New Virtual Reality experience improves student mental health – TechToday


St George’s University of London have led revolutionary work to improve student mental health by using sessions in virtual reality to reduce stress and anxiety. Preliminary results are being presented at A Metaverse for the Good conference in Barcelona.    

The number of students living in the UK who disclosed a mental health condition to their university increased five-fold from the academic year 2010/11 to 2020/21, while 57% of respondents in a 2022 Student Minds mental health charity survey self-reported a mental health issue. This VR experience could offer a transformational solution to combat this growing problem.  

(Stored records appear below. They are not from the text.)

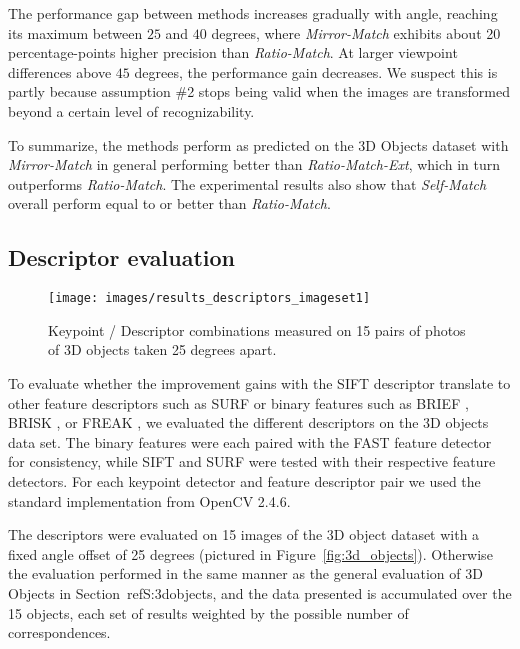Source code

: \documentclass[10pt,journal,cspaper,compsoc]{IEEEtran}
\begin{document}
The performance gap between methods increases gradually with angle, reaching its maximum between $25$ and $40$ degrees, 
where \emph{Mirror-Match} exhibits about 20 percentage-points higher precision than \emph{Ratio-Match}. 
At larger viewpoint differences above $45$ degrees, the performance gain decreases.  We suspect this is partly because assumption \#2 stops being valid when the images are transformed beyond 
a certain level of recognizability.

To summarize, the methods perform as predicted on the 3D Objects dataset
with \emph{Mirror-Match} in general performing better than 
\emph{Ratio-Match-Ext}, which in turn outperforms
\emph{Ratio-Match}. The experimental results also show that 
\emph{Self-Match} overall perform equal to or better than 
\emph{Ratio-Match}.

\subsection{Descriptor evaluation}
\label{label:desc}

\begin{figure*}[t]
    \centering
    \texttt{[image: images/results\_descriptors\_imageset1]}
    \caption{Keypoint / Descriptor combinations measured on 15 pairs of 
    photos of 3D objects taken 25 degrees apart.}
    \label{fig:descriptors}
\end{figure*}

To evaluate whether the improvement gains with the SIFT descriptor 
translate to other feature descriptors such as SURF \cite{bay2006surf} 
or binary features such as BRIEF \cite{calonder2010brief}, BRISK 
\cite{leutenegger2011brisk}, or FREAK \cite{alahi2012freak}, we evaluated 
the different descriptors on the 3D objects data set.  The binary 
features were each paired with the FAST feature detector for 
consistency, while SIFT and SURF were tested with their respective 
feature detectors.  For each keypoint detector and feature descriptor 
pair we used the standard implementation from OpenCV 2.4.6.

The descriptors were evaluated on 15 images of the 3D object dataset 
with a fixed angle offset of 25 degrees (pictured in 
Figure~\ref{fig:3d_objects}).  Otherwise the evaluation performed in the same manner as the general evaluation of 3D Objects in Section~ref{S:3dobjects}, and the data presented is 
accumulated over the 15 objects, each set of results weighted by the 
possible number of correspondences.
\end{document}
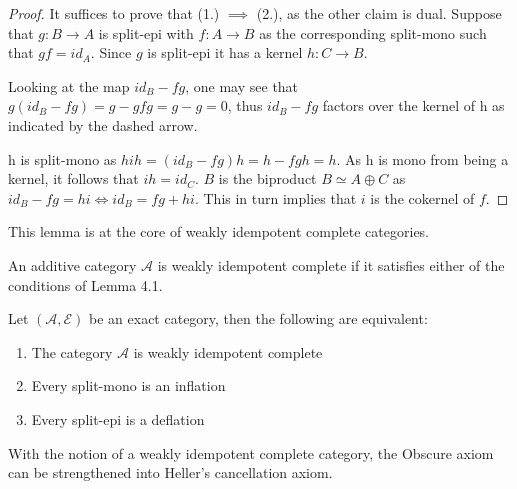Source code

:     \begin{proof}
        It suffices to prove that (1.) $\implies$ (2.), as the other claim is dual. Suppose that $g:B\rightarrow A$ is split-epi with $f:A\rightarrow B$ as the corresponding split-mono such that $gf=id_A$. Since $g$ is split-epi it has a kernel $h:C\rightarrow B$.
        
        \begin{center}
        \end{center}

        Looking at the map $id_B-fg$, one may see that $g(id_B-fg)=g-gfg=g-g=0$, thus $id_B-fg$ factors over the kernel of h as indicated by the dashed arrow.

        h is split-mono as $hih = (id_B-fg)h=h-fgh=h$. As h is mono from being a kernel, it follows that $ih=id_C$. $B$ is the biproduct $B\simeq A\oplus C$ as $id_B -fg = hi \iff id_B = fg + hi$. This in turn implies that $i$ is the cokernel of $f$.
    \end{proof}

    This lemma is at the core of weakly idempotent complete categories.

    \begin{definition}
        An additive category $\mathcal{A}$ is weakly idempotent complete if it satisfies either of the conditions of Lemma 4.1.
    \end{definition}

    \begin{corollary}
        Let $(\mathcal{A},\mathcal{E})$ be an exact category, then the following are equivalent:
        \begin{enumerate}
            \item The category $\mathcal{A}$ is weakly idempotent complete
            \item Every split-mono is an inflation
            \item Every split-epi is a deflation
        \end{enumerate}
    \end{corollary}

    With the notion of a weakly idempotent complete category, the Obscure axiom can be strengthened into Heller's cancellation axiom.

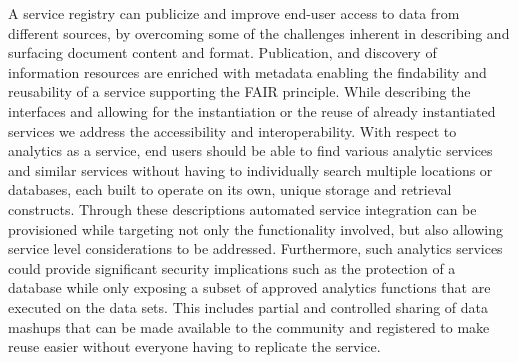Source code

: A service registry can publicize and improve end-user access to data
from different sources, by overcoming some of the challenges inherent
in describing and surfacing document content and format. Publication,
and discovery of information resources are enriched with metadata
enabling the findability and reusability of a service supporting the
FAIR principle. While describing the interfaces and allowing for the
instantiation or the reuse of already instantiated services we address
the accessibility and interoperability. With respect to analytics as a
service, end users should be able to find various analytic services
and similar services without having to individually search multiple
locations or databases, each built to operate on its own, unique
storage and retrieval constructs. Through these descriptions automated
service integration can be provisioned while targeting not only the
functionality involved, but also allowing service level considerations
to be addressed. Furthermore, such analytics services could provide
significant security implications such as the protection of a database
while only exposing a subset of approved analytics functions that are
executed on the data sets. This includes partial and controlled
sharing of data mashups that can be made available to the community and
registered to make reuse easier without everyone having to replicate
the service.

The VR content, which has been developed by Phase Space Ltd working with St George’s, University of London, uses proven hypnosis-based stress management techniques, including breathing and visualisation, reimagined for VR.

It harnesses the power of VR to supercharge the process of relaxation and uses breathtaking graphics that focus the headset wearer’s attention to achieve a deep state of calm within minutes.   

One hundred St George’s healthcare students were recruited to the trial between October and November 2023. They were randomly assigned to view the VR content – focused on dealing with exam stress – either using a Phase Space headset or as a 2D video on their smartphone. Both groups completed a seven-minute VR session every day for five days. 

Before and after each session, participants were asked to report how calm, stressed, and anxious they felt on a scale of 0 to 10. Students in the VR headset group showed greater improvements in all measures immediately after the sessions compared to the control (smartphone) group.

In the headset group, their feeling of calm increased with a score of 5.6 before the trial to 7.5 after the sessions, stress decreased from a score of 5.0 to 3.2 and anxiety decreased from 4.4 to 3.0. 

Using standardised scales typically used in psychiatry, the students also reported their levels of happiness, calmness, stress, sadness, anxiety, wellbeing and depression at the start of the trial and at a follow-up session two weeks later. 

After two weeks, levels of student wellbeing increased and levels of perceived stress decreased in the VR headset group. There were no changes between the pre-intervention and follow-up period in the control group. 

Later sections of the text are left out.